Open NRJank opened 1 year ago

NRJank commented 1 year ago

the following is matlab compatible but produces an error in Octave 8.3.0 with symbolic package 3.1.1:

>> pkg load symbolic
>> syms x
>> y = piecewise(-2<x<0, 2*x +1);
error: Python exception: TypeError: Can only compare inequalities with Expr
    occurred at line 14 of the Python code block:
    return _op(*_ins)
error: called from
    pycall_sympy__ at line 179 column 7
    elementwise_op at line 102 column 5
    ineq_helper at line 32 column 5
    lt at line 71 column 5
cbm755 commented 1 year ago

The real trouble here is -2 < x < 0, which gives the same error on its own.

I know Python allows these sorts of constructions. But does Octave?

Ignoring Symbolic, I get this:

x = 10
-2 < x < 8
ans = 1

I think what its done there is -2 < x is true. true is 1. 1 is less than 8.

Perhaps that doesn't exactly preclude overloading @sym/lt.m to somehow allow -2 < x < 0 to DTRT, but I'm a bit skeptical.

cbm755 commented 1 year ago

references:

https://github.com/sympy/sympy/issues/8541

https://docs.sympy.org/latest/modules/core.html#r137

(technically, it being impossible to support -2 < x < 0 directly in SymPy does not preclude us from doing it)


Workaround:

>> y = piecewise(and(-2 < x, x < 0), 2*x + 1)
y = (sym) {2⋅x + 1  for x > -2 ∧ x < 0
NRJank commented 1 year ago

not surprised that that's what happens in Octave. in Matlab you get the following for the lines that fail above:

>> syms x
>> y = piecewise(-2<x<0, 2*x +1)

y = 
piecewise(x in Dom::Interval(-2, 0), 2*x +1)

and for your interval test, i think your interpretation for non-symbolic is correct.

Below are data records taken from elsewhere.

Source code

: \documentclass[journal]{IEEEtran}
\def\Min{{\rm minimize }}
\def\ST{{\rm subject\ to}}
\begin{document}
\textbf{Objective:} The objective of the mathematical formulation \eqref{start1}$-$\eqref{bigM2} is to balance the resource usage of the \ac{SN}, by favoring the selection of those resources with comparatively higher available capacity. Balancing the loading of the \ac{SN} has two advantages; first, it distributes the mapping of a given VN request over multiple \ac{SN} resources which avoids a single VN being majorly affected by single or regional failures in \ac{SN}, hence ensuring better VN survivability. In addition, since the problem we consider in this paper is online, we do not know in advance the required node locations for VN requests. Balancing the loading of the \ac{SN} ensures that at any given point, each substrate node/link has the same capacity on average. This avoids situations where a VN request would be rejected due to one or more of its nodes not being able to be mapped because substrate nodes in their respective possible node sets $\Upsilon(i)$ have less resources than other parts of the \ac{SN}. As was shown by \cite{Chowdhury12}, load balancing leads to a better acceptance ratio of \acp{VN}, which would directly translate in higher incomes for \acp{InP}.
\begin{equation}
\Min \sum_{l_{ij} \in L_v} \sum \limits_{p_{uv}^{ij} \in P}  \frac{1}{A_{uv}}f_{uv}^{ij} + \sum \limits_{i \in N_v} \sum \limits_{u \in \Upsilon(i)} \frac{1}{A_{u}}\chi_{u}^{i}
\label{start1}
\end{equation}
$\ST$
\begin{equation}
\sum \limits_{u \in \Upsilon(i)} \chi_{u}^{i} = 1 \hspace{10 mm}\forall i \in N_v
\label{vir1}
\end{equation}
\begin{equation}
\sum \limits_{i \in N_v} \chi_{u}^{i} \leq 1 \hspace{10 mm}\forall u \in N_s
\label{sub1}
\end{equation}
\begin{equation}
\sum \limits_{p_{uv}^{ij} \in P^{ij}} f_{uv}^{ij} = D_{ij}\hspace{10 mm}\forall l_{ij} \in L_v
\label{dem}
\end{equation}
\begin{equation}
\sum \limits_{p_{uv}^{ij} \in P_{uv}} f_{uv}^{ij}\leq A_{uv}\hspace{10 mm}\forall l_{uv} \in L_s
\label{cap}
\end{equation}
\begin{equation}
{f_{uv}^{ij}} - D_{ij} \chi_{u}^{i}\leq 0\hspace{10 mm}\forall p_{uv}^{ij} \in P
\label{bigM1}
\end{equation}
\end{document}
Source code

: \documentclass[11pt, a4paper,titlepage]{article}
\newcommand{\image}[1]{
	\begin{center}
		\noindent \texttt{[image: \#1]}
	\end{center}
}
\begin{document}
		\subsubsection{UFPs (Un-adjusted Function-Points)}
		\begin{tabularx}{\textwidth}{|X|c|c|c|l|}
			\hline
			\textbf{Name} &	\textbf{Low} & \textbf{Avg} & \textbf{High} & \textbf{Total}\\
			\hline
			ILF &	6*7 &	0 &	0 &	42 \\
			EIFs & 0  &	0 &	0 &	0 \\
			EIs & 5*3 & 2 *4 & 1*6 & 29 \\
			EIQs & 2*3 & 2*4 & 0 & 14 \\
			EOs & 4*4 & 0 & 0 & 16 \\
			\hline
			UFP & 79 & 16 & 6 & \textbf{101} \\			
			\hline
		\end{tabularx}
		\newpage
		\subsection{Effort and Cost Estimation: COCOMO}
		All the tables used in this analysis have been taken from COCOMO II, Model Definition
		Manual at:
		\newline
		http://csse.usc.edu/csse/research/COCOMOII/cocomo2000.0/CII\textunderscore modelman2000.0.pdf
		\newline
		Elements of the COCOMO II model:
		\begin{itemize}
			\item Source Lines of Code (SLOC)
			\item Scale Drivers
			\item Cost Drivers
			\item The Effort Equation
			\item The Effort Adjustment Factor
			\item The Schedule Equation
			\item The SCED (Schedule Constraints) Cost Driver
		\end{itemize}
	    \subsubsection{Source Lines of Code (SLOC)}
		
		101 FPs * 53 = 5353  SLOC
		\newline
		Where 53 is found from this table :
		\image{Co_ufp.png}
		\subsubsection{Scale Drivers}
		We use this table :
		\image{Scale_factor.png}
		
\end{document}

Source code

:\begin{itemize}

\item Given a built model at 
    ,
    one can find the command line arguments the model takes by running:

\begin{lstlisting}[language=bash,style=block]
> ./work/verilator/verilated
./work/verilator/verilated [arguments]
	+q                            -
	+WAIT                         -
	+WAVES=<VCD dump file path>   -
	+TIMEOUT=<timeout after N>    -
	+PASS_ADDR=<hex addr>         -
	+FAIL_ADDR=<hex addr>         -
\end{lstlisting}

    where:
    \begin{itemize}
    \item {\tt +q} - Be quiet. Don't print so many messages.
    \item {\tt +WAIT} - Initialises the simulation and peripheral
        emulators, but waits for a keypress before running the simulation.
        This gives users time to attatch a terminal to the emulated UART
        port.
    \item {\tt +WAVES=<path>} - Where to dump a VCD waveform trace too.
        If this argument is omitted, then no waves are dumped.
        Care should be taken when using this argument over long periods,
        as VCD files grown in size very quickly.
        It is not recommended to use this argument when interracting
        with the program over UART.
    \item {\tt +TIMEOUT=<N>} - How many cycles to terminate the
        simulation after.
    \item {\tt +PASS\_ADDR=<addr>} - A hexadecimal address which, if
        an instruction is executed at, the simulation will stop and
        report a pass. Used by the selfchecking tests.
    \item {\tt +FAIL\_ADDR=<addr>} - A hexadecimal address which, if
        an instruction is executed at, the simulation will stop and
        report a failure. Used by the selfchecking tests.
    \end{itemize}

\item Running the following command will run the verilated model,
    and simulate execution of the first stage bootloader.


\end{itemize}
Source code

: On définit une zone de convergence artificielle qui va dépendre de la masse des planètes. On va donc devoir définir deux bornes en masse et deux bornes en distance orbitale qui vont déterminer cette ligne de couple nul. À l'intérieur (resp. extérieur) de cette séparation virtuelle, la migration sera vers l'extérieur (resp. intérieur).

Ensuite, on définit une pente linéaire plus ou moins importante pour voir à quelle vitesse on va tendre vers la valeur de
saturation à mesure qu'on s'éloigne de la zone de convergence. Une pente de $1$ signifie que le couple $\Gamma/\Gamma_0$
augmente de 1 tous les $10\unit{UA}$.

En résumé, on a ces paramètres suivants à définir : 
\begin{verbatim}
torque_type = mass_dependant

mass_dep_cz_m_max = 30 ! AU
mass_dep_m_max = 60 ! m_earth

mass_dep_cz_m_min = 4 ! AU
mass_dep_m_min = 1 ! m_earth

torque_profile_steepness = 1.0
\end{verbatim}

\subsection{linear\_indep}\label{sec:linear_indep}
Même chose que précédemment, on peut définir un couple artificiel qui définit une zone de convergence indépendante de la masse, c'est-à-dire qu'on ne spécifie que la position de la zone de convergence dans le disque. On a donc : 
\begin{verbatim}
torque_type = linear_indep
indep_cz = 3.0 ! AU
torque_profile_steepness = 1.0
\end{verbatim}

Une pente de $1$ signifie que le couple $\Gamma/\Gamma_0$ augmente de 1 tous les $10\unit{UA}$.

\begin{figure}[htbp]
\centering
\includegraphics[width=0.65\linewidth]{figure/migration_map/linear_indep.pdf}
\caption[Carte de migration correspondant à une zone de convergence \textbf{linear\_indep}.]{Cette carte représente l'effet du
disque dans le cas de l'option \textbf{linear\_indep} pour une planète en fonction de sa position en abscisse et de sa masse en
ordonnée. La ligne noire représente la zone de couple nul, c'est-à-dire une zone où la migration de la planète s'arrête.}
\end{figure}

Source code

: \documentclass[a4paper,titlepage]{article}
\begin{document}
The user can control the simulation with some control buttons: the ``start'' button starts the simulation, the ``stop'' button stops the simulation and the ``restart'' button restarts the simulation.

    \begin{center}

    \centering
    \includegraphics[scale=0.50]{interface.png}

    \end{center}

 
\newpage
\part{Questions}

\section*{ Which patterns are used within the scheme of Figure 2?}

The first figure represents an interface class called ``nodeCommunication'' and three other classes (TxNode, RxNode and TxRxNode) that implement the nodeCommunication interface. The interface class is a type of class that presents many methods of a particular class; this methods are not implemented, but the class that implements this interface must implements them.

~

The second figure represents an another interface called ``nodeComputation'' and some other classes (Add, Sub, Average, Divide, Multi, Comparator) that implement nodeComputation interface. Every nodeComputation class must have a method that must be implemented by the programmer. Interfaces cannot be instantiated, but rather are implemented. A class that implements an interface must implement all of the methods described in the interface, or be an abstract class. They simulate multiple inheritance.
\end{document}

I get the following if i play with the numbers:

>> x = 10;
>> class(x)
ans = 
     'double'
>> -2<x<8
ans = 
    logical
      1

>> x = -1;

>> -2<x<8
ans = 
    logical
      1

>> -2<x<0
ans = 
    logical
      0

not sure how, but it seems overloading the different equality operators may be necessary to enable that sort of interval notation.